Router "security"!

[SiegeTank]

I help out an elderly neighbor from time to time. He has Internet, which he uses on one WIRED connection to Verizon DSL to visit Drudgereport.com and wait for emails from his nephews who almost never write him. That's about all he does.

He was using a Westell 6100 modem from 2007 which worked well but evidently started having problems, probably due to a power surge. So he called Verizon and, after trying to get him to upgrade his Internet speed (for more money, always a priority for Verizon CS, even when talking with old folks on a tight budget) they finally just offered to send him a new D-Link DSL-2750B Wireless Gateway. Then he called me to help him set it up.

This kind of thing is pretty straightforward, if you're at all technically literate. But he isn't so I helped. Now he doesn't want OR need Wireless so I configured it with wireless disabled. What kills me is the router has a push button on the back which, when pressed, completely overrides the router's software configuration, enabling wireless. What's really lame is that the default settings are not close to maximally secure. So this forced me to entirely configure the wireless, hiding the SSID broadcast, lengthening the WPA2 key from the default 16, adding MAC address filtering (his ONE system) and just generally tightening it up as if he were going to use it.

What's annoying is there is no way a button on the box should override software settings. The button should be a way to temporarily disable wireless on a system where the software has enabled it. NOT the other way around! It would be so easy for my aged friend to accidentally press that button. Yeah, the WLAN light would come on the front but it's pretty subtle and he wouldn't be paying any attention to the lights anyway.

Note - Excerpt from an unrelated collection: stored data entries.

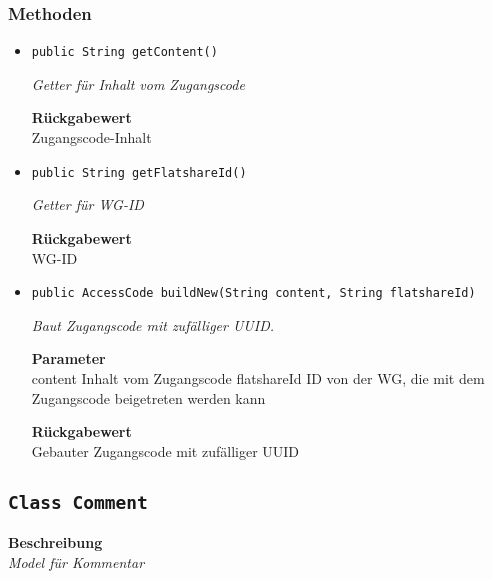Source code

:     \subsubsection*{Methoden}
    \begin{itemize}
    	\item{\texttt{public String getContent()}}
    	
    	\textit{Getter für Inhalt vom Zugangscode}
    	
    	
    	
    	\textbf{Rückgabewert} \\
    	Zugangscode-Inhalt        \item{\texttt{public String getFlatshareId()}}
    	
    	\textit{Getter für WG-ID}
    	
    	
    	
    	\textbf{Rückgabewert} \\
    	WG-ID        \item{\texttt{public AccessCode buildNew(String content, String flatshareId)}}
    	
    	\textit{Baut Zugangscode mit zufälliger UUID.}
    	
    	\textbf{Parameter} \\
    	content Inhalt vom Zugangscode
    	flatshareId ID von der WG, die mit dem Zugangscode beigetreten werden kann
    	
    	\textbf{Rückgabewert} \\
    	Gebauter Zugangscode mit zufälliger UUID
    \end{itemize}
    \subsection{\texttt{Class Comment}}
    \textbf{Beschreibung} \\
    \textit{Model für Kommentar}
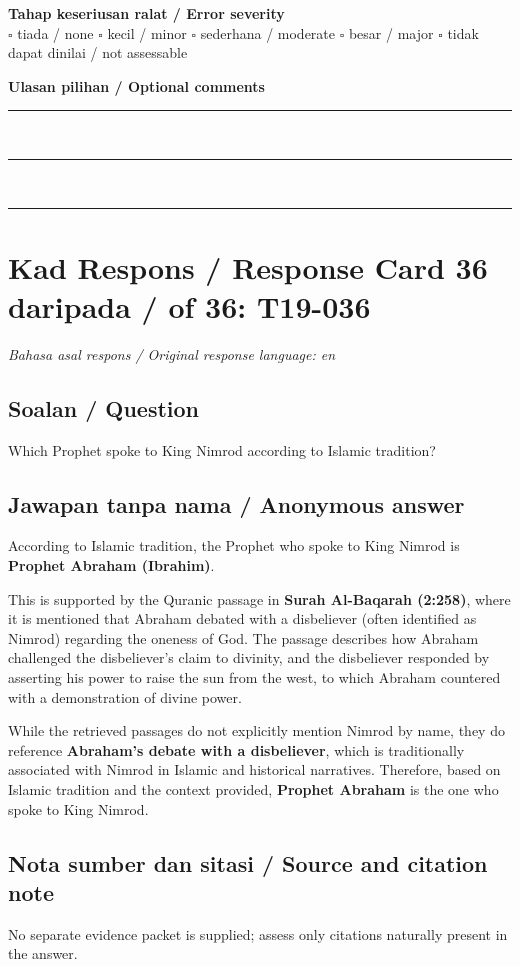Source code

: \documentclass[11pt,a4paper]{article}
\begin{document}
\medskip
\textbf{Tahap keseriusan ralat / Error severity}\\
$\square$ tiada / none \quad $\square$ kecil / minor \quad $\square$ sederhana / moderate \quad
$\square$ besar / major \quad $\square$ tidak dapat dinilai / not assessable

\medskip
\textbf{Ulasan pilihan / Optional comments}\\[3pt]
\rule{\textwidth}{0.4pt}\\[16pt]
\rule{\textwidth}{0.4pt}\\[16pt]
\rule{\textwidth}{0.4pt}

\newpage
\section*{Kad Respons / Response Card 36 daripada / of 36: T19-036}
\textit{Bahasa asal respons / Original response language: en}

\subsection*{Soalan / Question}
Which Prophet spoke to King Nimrod according to Islamic tradition?

\subsection*{Jawapan tanpa nama / Anonymous answer}
According to Islamic tradition, the Prophet who spoke to King Nimrod is \textbf{Prophet Abraham (Ibrahim)}.\par\medskip This is supported by the Quranic passage in \textbf{Surah Al-Baqarah (2:258)}, where it is mentioned that Abraham debated with a disbeliever (often identified as Nimrod) regarding the oneness of God. The passage describes how Abraham challenged the disbeliever's claim to divinity, and the disbeliever responded by asserting his power to raise the sun from the west, to which Abraham countered with a demonstration of divine power.\par\medskip While the retrieved passages do not explicitly mention Nimrod by name, they do reference \textbf{Abraham's debate with a disbeliever}, which is traditionally associated with Nimrod in Islamic and historical narratives. Therefore, based on Islamic tradition and the context provided, \textbf{Prophet Abraham} is the one who spoke to King Nimrod.

\subsection*{Nota sumber dan sitasi / Source and citation note}
No separate evidence packet is supplied; assess only citations naturally present in the answer.
\end{document}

I'm doubly annoyed because this reminds me that companies like Verizon ALWAYS operate to maximize their profit and minimize how much personal contact they need to have with their customers. Some exec made a business decision that if an old guy loses financially because he gets hacked due to a situation like this, it's less likely to affect Verizon financially than the cost of dealing with multiple customers who don't understand that pressing the WLAN button on the router won't override the software setting, which SHOULD be disabled by default---a conservative setting that PROTECTS their customers.

Yeah, you can call me naïve if I expect companies would look out for their customers' welfare. But I can dream, right?

Opinions?

 

[Zero0003]

Well.... If you want my 2 cents its not for your cause.

People take internet security to the extreme. Is it Needed? No. Unless you got something top secret or really trying to hide then it is a big waste of time. The casual WPA security should be fine, is it the most secure? No, but for an average person just to get internet should be fine.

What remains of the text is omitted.